* WORK INSTRUCTIONS: Narrow the data below down to the lines containing "arch".

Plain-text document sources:
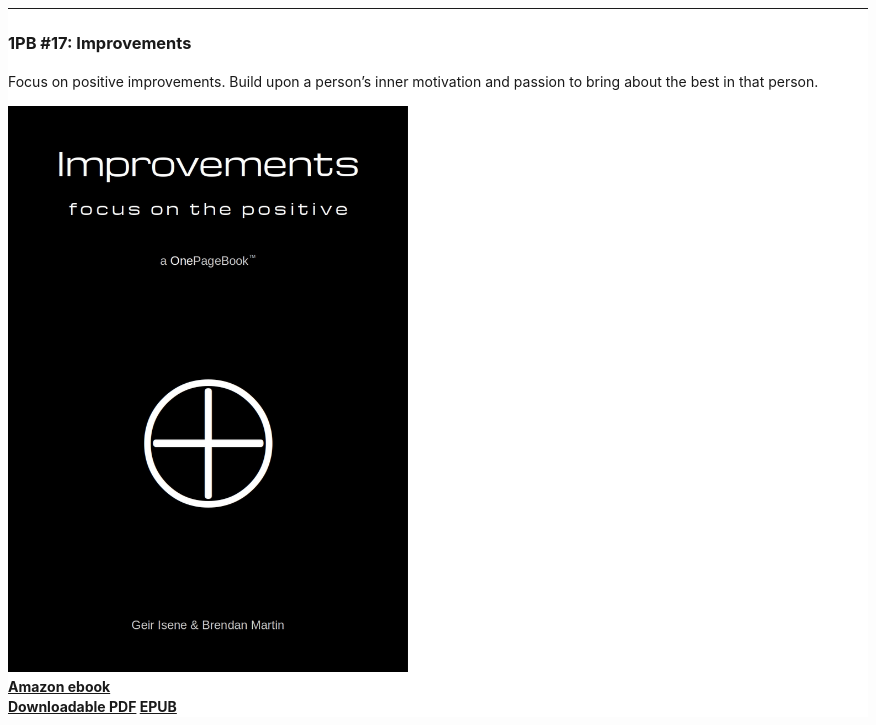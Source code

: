 <hr />
<h3 id="1pb-17-improvements">1PB #17: Improvements</h3>
<p>Focus on positive improvements. Build upon a person’s inner motivation and passion to bring about the best in that person.</p>

<p><img src="/assets/onepagebooks/17-improvements/cover.jpg" width="400"><br>
<strong><a href="https://www.amazon.com/dp/B09HR1DWHZ" target="_blank" rel="noopener noreferrer">Amazon ebook</a><br>
<a href="/assets/onepagebooks/17-improvements/1PB_Improvements.pdf">Downloadable PDF</a> <a href="/assets/onepagebooks/17-improvements/1PB_Improvements.epub">EPUB</a></strong></p>
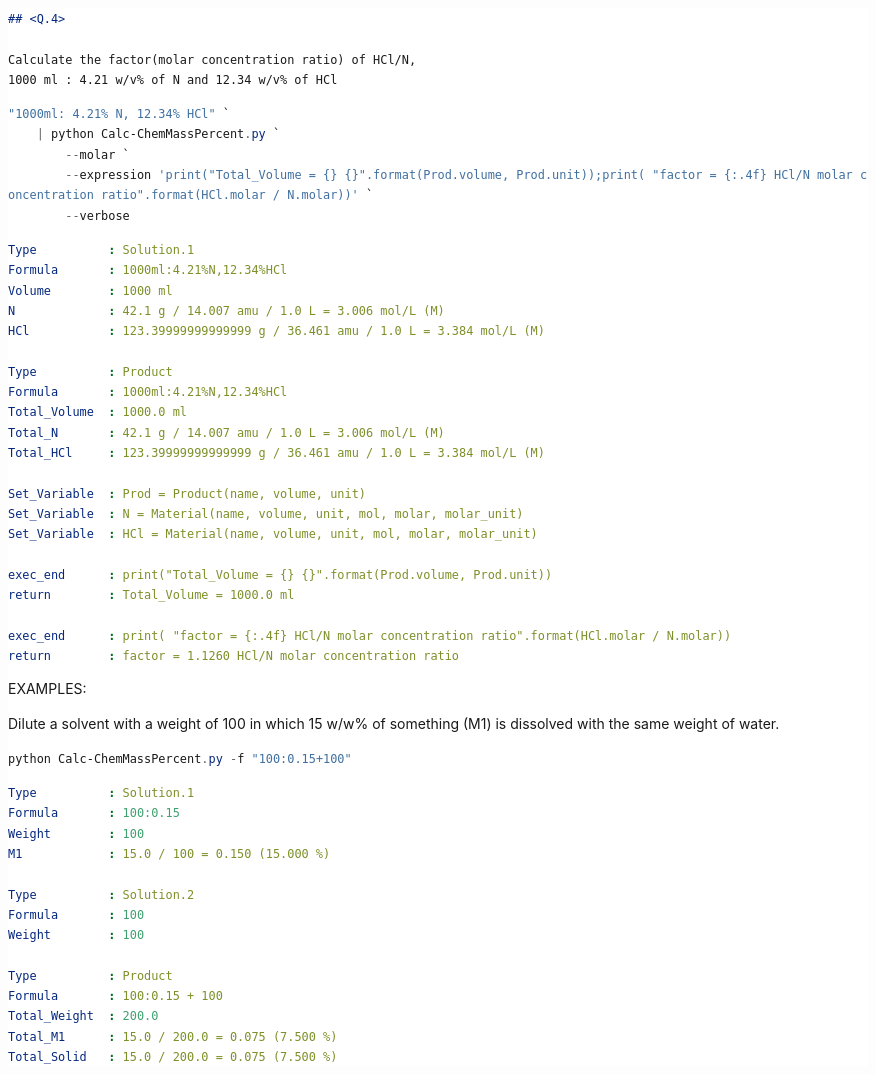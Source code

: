 
```markdown
## <Q.4>

Calculate the factor(molar concentration ratio) of HCl/N,
1000 ml : 4.21 w/v% of N and 12.34 w/v% of HCl
```

```powershell
"1000ml: 4.21% N, 12.34% HCl" `
    | python Calc-ChemMassPercent.py `
        --molar `
        --expression 'print("Total_Volume = {} {}".format(Prod.volume, Prod.unit));print( "factor = {:.4f} HCl/N molar concentration ratio".format(HCl.molar / N.molar))' `
        --verbose
```

```yaml
Type          : Solution.1
Formula       : 1000ml:4.21%N,12.34%HCl
Volume        : 1000 ml
N             : 42.1 g / 14.007 amu / 1.0 L = 3.006 mol/L (M)
HCl           : 123.39999999999999 g / 36.461 amu / 1.0 L = 3.384 mol/L (M)

Type          : Product
Formula       : 1000ml:4.21%N,12.34%HCl
Total_Volume  : 1000.0 ml
Total_N       : 42.1 g / 14.007 amu / 1.0 L = 3.006 mol/L (M)
Total_HCl     : 123.39999999999999 g / 36.461 amu / 1.0 L = 3.384 mol/L (M)

Set_Variable  : Prod = Product(name, volume, unit)
Set_Variable  : N = Material(name, volume, unit, mol, molar, molar_unit)
Set_Variable  : HCl = Material(name, volume, unit, mol, molar, molar_unit)

exec_end      : print("Total_Volume = {} {}".format(Prod.volume, Prod.unit))
return        : Total_Volume = 1000.0 ml

exec_end      : print( "factor = {:.4f} HCl/N molar concentration ratio".format(HCl.molar / N.molar))
return        : factor = 1.1260 HCl/N molar concentration ratio
```


EXAMPLES:

Dilute a solvent with a weight of 100 in which 15 w/w% of something (M1) is dissolved with the same weight of water.

```powershell
python Calc-ChemMassPercent.py -f "100:0.15+100"
```

```yaml
Type          : Solution.1
Formula       : 100:0.15
Weight        : 100
M1            : 15.0 / 100 = 0.150 (15.000 %)

Type          : Solution.2
Formula       : 100
Weight        : 100

Type          : Product
Formula       : 100:0.15 + 100
Total_Weight  : 200.0
Total_M1      : 15.0 / 200.0 = 0.075 (7.500 %)
Total_Solid   : 15.0 / 200.0 = 0.075 (7.500 %)
```

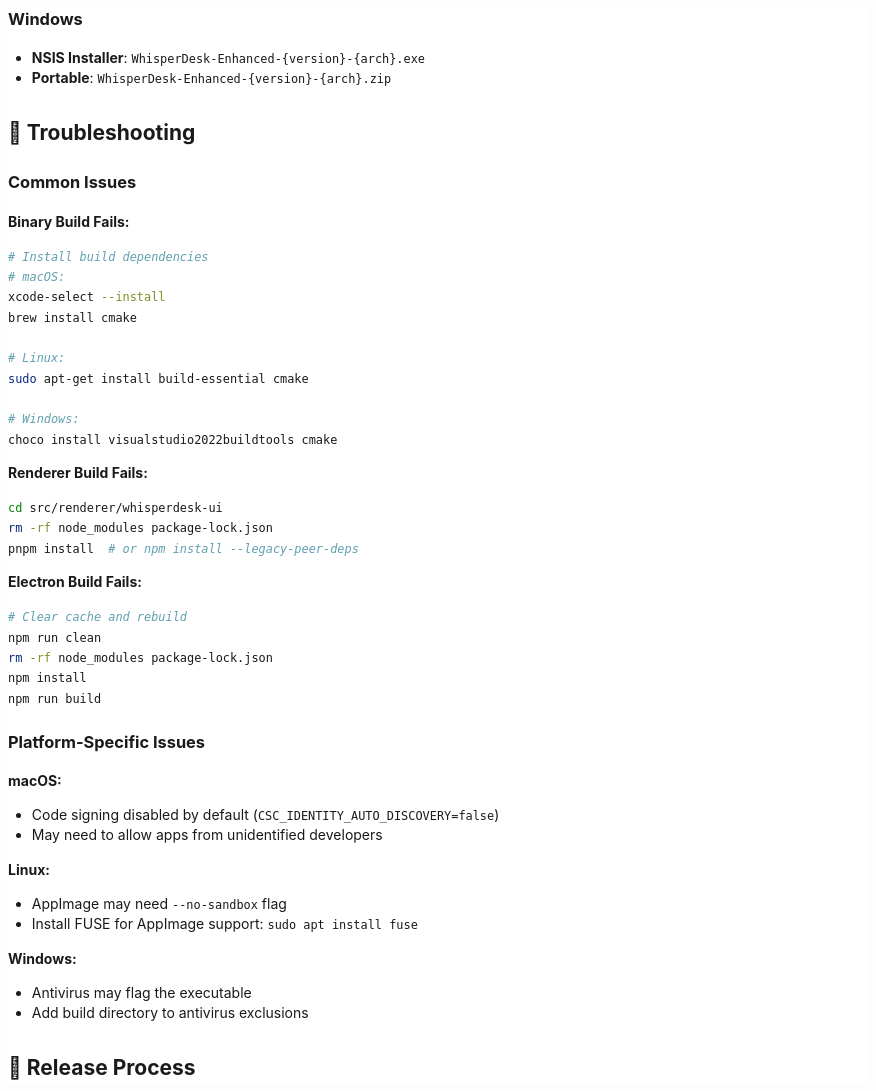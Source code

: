 ### Windows
- **NSIS Installer**: `WhisperDesk-Enhanced-{version}-{arch}.exe`
- **Portable**: `WhisperDesk-Enhanced-{version}-{arch}.zip`

## 🐛 Troubleshooting

### Common Issues

**Binary Build Fails:**
```bash
# Install build dependencies
# macOS:
xcode-select --install
brew install cmake

# Linux:
sudo apt-get install build-essential cmake

# Windows:
choco install visualstudio2022buildtools cmake
```

**Renderer Build Fails:**
```bash
cd src/renderer/whisperdesk-ui
rm -rf node_modules package-lock.json
pnpm install  # or npm install --legacy-peer-deps
```

**Electron Build Fails:**
```bash
# Clear cache and rebuild
npm run clean
rm -rf node_modules package-lock.json
npm install
npm run build
```

### Platform-Specific Issues

**macOS:**
- Code signing disabled by default (`CSC_IDENTITY_AUTO_DISCOVERY=false`)
- May need to allow apps from unidentified developers

**Linux:**
- AppImage may need `--no-sandbox` flag
- Install FUSE for AppImage support: `sudo apt install fuse`

**Windows:**
- Antivirus may flag the executable
- Add build directory to antivirus exclusions

## 🚀 Release Process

* ANSWER TO THE EXERCISE:
- **NSIS Installer**: `WhisperDesk-Enhanced-{version}-{arch}.exe`
- **Portable**: `WhisperDesk-Enhanced-{version}-{arch}.zip`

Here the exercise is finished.